Displaying orbits & zooming

Hey, I’m also working on a space game, and next I want to make larger viewing scales. I’d like to zoom out to show the player a schematic view of the entire solar system, which they can view at any angle using the mouse. By schematic, I mean that there will be the approximate orbital paths rendered as huge circles floating in space. (Yes, they’re really more like ellipses, but starting with circles will get me most of the way there.)

My question is: How best to render these orbits? I could make a very very narrow toroidal figure. (hula hoop) But this seems wasteful and could be cumbersome. (It’s possible that the hoop could get too thin at some scales and orientations, and too thick at others.) Is there any way that I can just render the schematic lines and curves?

Is there any convenient way for me to do projections from the 3d models onto the render2d plane?

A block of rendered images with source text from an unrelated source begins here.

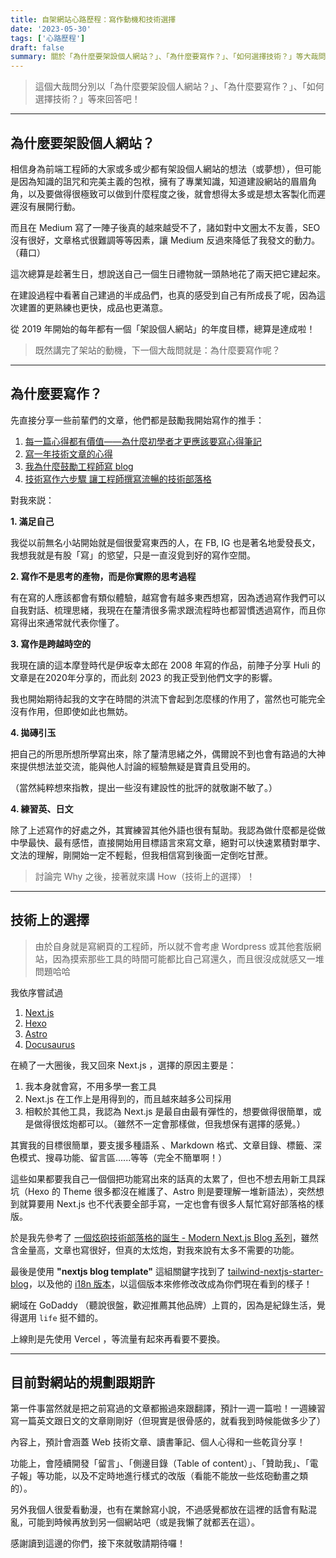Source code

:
 ```yaml
---
title: 自架網站心路歷程：寫作動機和技術選擇
date: '2023-05-30'
tags: ['心路歷程']
draft: false
summary: 關於「為什麼要架設個人網站？」、「為什麼要寫作？」、「如何選擇技術？」等大哉問
---
```


> 這個大哉問分別以「為什麼要架設個人網站？」、「為什麼要寫作？」、「如何選擇技術？」等來回答吧！

---

## 為什麼要架設個人網站？

相信身為前端工程師的大家或多或少都有架設個人網站的想法（或夢想），但可能是因為知識的詛咒和完美主義的包袱，擁有了專業知識，知道建設網站的眉眉角角，以及要做得很極致可以做到什麼程度之後，就會想得太多或是想太客製化而遲遲沒有展開行動。

而且在 Medium 寫了一陣子後真的越來越受不了，諸如對中文圈太不友善，SEO 沒有很好，文章格式很難調等等因素，讓 Medium 反過來降低了我發文的動力。（藉口）

這次總算是趁著生日，想說送自己一個生日禮物就一頭熱地花了兩天把它建起來。

在建設過程中看著自己建過的半成品們，也真的感受到自己有所成長了呢，因為這次建置的更熟練也更快，成品也更滿意。

從 2019 年開始的每年都有一個「架設個人網站」的年度目標，總算是達成啦！

> 既然講完了架站的動機，下一個大哉問就是：為什麼要寫作呢？

---

## 為什麼要寫作？

先直接分享一些前輩們的文章，他們都是鼓勵我開始寫作的推手：

1. [每一篇心得都有價值——為什麼初學者才更應該要寫心得筆記](https://medium.com/hulis-blog/why-blogging-ab77fd8c6ffa)
2. [寫一年技術文章的心得](https://dotblogs.com.tw/hatelove/2017/03/26/why-engineers-should-keep-blogging)
3. [我為什麼鼓勵工程師寫 blog](https://dotblogs.com.tw/hatelove/2017/03/26/why-engineers-should-keep-blogging)
4. [技術寫作六步驟 讓工程師撰寫流暢的技術部落格](https://tw.alphacamp.co/blog/2018-06-14-18352)

對我來説：

**1. 滿足自己**

我從以前無名小站開始就是個很愛寫東西的人，在 FB, IG 也是著名地愛發長文，我想我就是有股「寫」的慾望，只是一直沒覓到好的寫作空間。

**2. 寫作不是思考的產物，而是你實際的思考過程**

有在寫的人應該都會有類似體驗，越寫會有越多東西想寫，因為透過寫作我們可以自我對話、梳理思緒，我現在在釐清很多需求跟流程時也都習慣透過寫作，而且你寫得出來通常就代表你懂了。

**3. 寫作是跨越時空的**

我現在讀的這本摩登時代是伊坂幸太郎在 2008 年寫的作品，前陣子分享 Huli 的文章是在2020年分享的，而此刻 2023 的我正受到他們文字的影響。

我也開始期待起我的文字在時間的洪流下會起到怎麼樣的作用了，當然也可能完全沒有作用，但即使如此也無妨。

**4. 拋磚引玉**

把自己的所思所想所學寫出來，除了釐清思緒之外，偶爾說不到也會有路過的大神來提供想法並交流，能與他人討論的經驗無疑是寶貴且受用的。

（當然純粹想來指教，提出一些沒有建設性的批評的就敬謝不敏了。）

**4. 練習英、日文**

除了上述寫作的好處之外，其實練習其他外語也很有幫助。我認為做什麼都是從做中學最快、最有感悟，直接開始用目標語言來寫文章，絕對可以快速累積對單字、文法的理解，剛開始一定不輕鬆，但我相信寫到後面一定倒吃甘蔗。

> 討論完 Why 之後，接著就來講 How（技術上的選擇）！

---

## 技術上的選擇

> 由於自身就是寫網頁的工程師，所以就不會考慮 Wordpress 或其他套版網站，因為摸索那些工具的時間可能都比自己寫還久，而且很沒成就感又一堆問題哈哈

我依序嘗試過
1. [Next.js](https://nextjs.org/)
2. [Hexo](https://hexo.io/)
3. [Astro](https://astro.new/latest/)
4. [Docusaurus](https://docusaurus.io/)

在繞了一大圈後，我又回來 Next.js ，選擇的原因主要是：
1. 我本身就會寫，不用多學一套工具
2. Next.js 在工作上是用得到的，而且越來越多公司採用
3. 相較於其他工具，我認為 Next.js 是最自由最有彈性的，想要做得很簡單，或是做得很炫炮都可以。（雖然不一定會那樣做，但我想保有選擇的感覺。）

其實我的目標很簡單，要支援多種語系 、Markdown 格式、文章目錄、標籤、深色模式、搜尋功能、留言區......等等（完全不簡單啊！）

這些如果都要我自己一個個把功能寫出來的話真的太累了，但也不想去用新工具踩坑（Hexo 的 Theme 很多都沒在維護了、Astro 則是要理解一堆新語法），突然想到就算要用 Next.js 也不代表要全部手寫，一定也會有很多人幫忙寫好部落格的樣版。

於是我先參考了 [一個炫砲技術部落格的誕生 - Modern Next.js Blog 系列](https://easonchang.com/posts/modern-nextjs-blog-summary)，雖然含金量高，文章也寫很好，但真的太炫炮，對我來說有太多不需要的功能。

最後是使用 **"nextjs blog template"** 這組關鍵字找到了 [tailwind-nextjs-starter-blog](https://github.com/timlrx/tailwind-nextjs-starter-blog)，以及他的 [i18n 版本](https://github.com/GautierArcin/i18n-tailwind-nextjs-starter-blog)，以這個版本來修修改改成為你們現在看到的樣子！

網域在 GoDaddy （聽說很盤，歡迎推薦其他品牌）上買的，因為是紀錄生活，覺得選用 `life` 挺不錯的。

上線則是先使用 Vercel ，等流量有起來再看要不要換。

---

## 目前對網站的規劃跟期許

第一件事當然就是把之前寫過的文章都搬過來跟翻譯，預計一週一篇啦！一週練習寫一篇英文跟日文的文章剛剛好（但現實是很骨感的，就看我到時候能做多少了）

內容上，預計會涵蓋 Web 技術文章、讀書筆記、個人心得和一些乾貨分享！

功能上，會陸續開發「留言」、「側邊目錄（Table of content）」、「贊助我」、「電子報」等功能，以及不定時地進行樣式的改版（看能不能放一些炫砲動畫之類的）。

另外我個人很愛看動漫，也有在業餘寫小說，不過感覺都放在這裡的話會有點混亂，可能到時候再放到另一個網站吧（或是我懶了就都丟在這）。

感謝讀到這邊的你們，接下來就敬請期待囉！
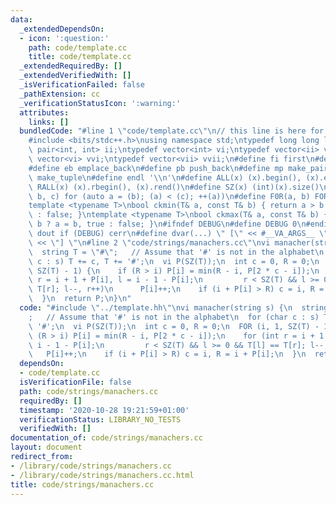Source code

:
 ```yaml
---
data:
  _extendedDependsOn:
  - icon: ':question:'
    path: code/template.cc
    title: code/template.cc
  _extendedRequiredBy: []
  _extendedVerifiedWith: []
  _isVerificationFailed: false
  _pathExtension: cc
  _verificationStatusIcon: ':warning:'
  attributes:
    links: []
  bundledCode: "#line 1 \"code/template.cc\"\n// this line is here for a reason\n\
    #include <bits/stdc++.h>\nusing namespace std;\ntypedef long long ll;\ntypedef\
    \ pair<int, int> ii;\ntypedef vector<int> vi;\ntypedef vector<ii> vii;\ntypedef\
    \ vector<vi> vvi;\ntypedef vector<vii> vvii;\n#define fi first\n#define se second\n\
    #define eb emplace_back\n#define pb push_back\n#define mp make_pair\n#define mt\
    \ make_tuple\n#define endl '\\n'\n#define ALL(x) (x).begin(), (x).end()\n#define\
    \ RALL(x) (x).rbegin(), (x).rend()\n#define SZ(x) (int)(x).size()\n#define FOR(a,\
    \ b, c) for (auto a = (b); (a) < (c); ++(a))\n#define F0R(a, b) FOR (a, 0, (b))\n\
    template <typename T>\nbool ckmin(T& a, const T& b) { return a > b ? a = b, true\
    \ : false; }\ntemplate <typename T>\nbool ckmax(T& a, const T& b) { return a <\
    \ b ? a = b, true : false; }\n#ifndef DEBUG\n#define DEBUG 0\n#endif\n#define\
    \ dout if (DEBUG) cerr\n#define dvar(...) \" [\" << #__VA_ARGS__ \": \" << (__VA_ARGS__)\
    \ << \"] \"\n#line 2 \"code/strings/manachers.cc\"\nvi manacher(string s) {\n\
    \  string T = \"#\";   // Assume that '#' is not in the alphabet\n  for (char\
    \ c : s) T += c, T += '#';\n  vi P(SZ(T));\n  int c = 0, R = 0;\n  FOR (i, 1,\
    \ SZ(T) - 1) {\n    if (R > i) P[i] = min(R - i, P[2 * c - i]);\n    for (int\
    \ r = i + 1 + P[i], l = i - 1 - P[i];\n         r < SZ(T) && l >= 0 && T[l] ==\
    \ T[r]; l--, r++)\n      P[i]++;\n    if (i + P[i] > R) c = i, R = i + P[i];\n\
    \  }\n  return P;\n}\n"
  code: "#include \"../template.hh\"\nvi manacher(string s) {\n  string T = \"#\"\
    ;   // Assume that '#' is not in the alphabet\n  for (char c : s) T += c, T +=\
    \ '#';\n  vi P(SZ(T));\n  int c = 0, R = 0;\n  FOR (i, 1, SZ(T) - 1) {\n    if\
    \ (R > i) P[i] = min(R - i, P[2 * c - i]);\n    for (int r = i + 1 + P[i], l =\
    \ i - 1 - P[i];\n         r < SZ(T) && l >= 0 && T[l] == T[r]; l--, r++)\n   \
    \   P[i]++;\n    if (i + P[i] > R) c = i, R = i + P[i];\n  }\n  return P;\n}\n"
  dependsOn:
  - code/template.cc
  isVerificationFile: false
  path: code/strings/manachers.cc
  requiredBy: []
  timestamp: '2020-10-28 19:21:59+01:00'
  verificationStatus: LIBRARY_NO_TESTS
  verifiedWith: []
documentation_of: code/strings/manachers.cc
layout: document
redirect_from:
- /library/code/strings/manachers.cc
- /library/code/strings/manachers.cc.html
title: code/strings/manachers.cc
---
```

Ah, I just discovered GeomLinestrips!

Dunno if this is what you’ re looking for, but there’s also LineNodePath.

There’s also Rope, which uses GeomLinestrips internally to render curves.

David

My thoughts about zooming is this.
Create 3 different modes each running 64 bit precision python floats. Draw scene one objects stars and stuff clear the fix depth. Readjust draw scene 2 objects clear the fix depth. Then draw scene 3 where you have your space ships and other close stuff. When you move some of the scene 2 or scene 3 must be recreated.

Now there is 2 ways to fix depth. Simple way is just o clear the depth buffer and more complex way is to set your depth function this way as to sad witch every thing like use range 100-90 for scene 1 range 90-70 for scene 2 and then have 70-0 depth range for scene 3 - this is what Celestia does if you look at the source.

So everything can be in 64 bit precision? This would go a long way towards fixing problems that I am seeing. What do I have to do in order to ensure that everything is in 64 bit? Do I have to always do things like:

    node.setPos(LVecBase3D(0,93000000,0))

Is there anything else I should do? Is there a way to tell the engine to use double precision throughout?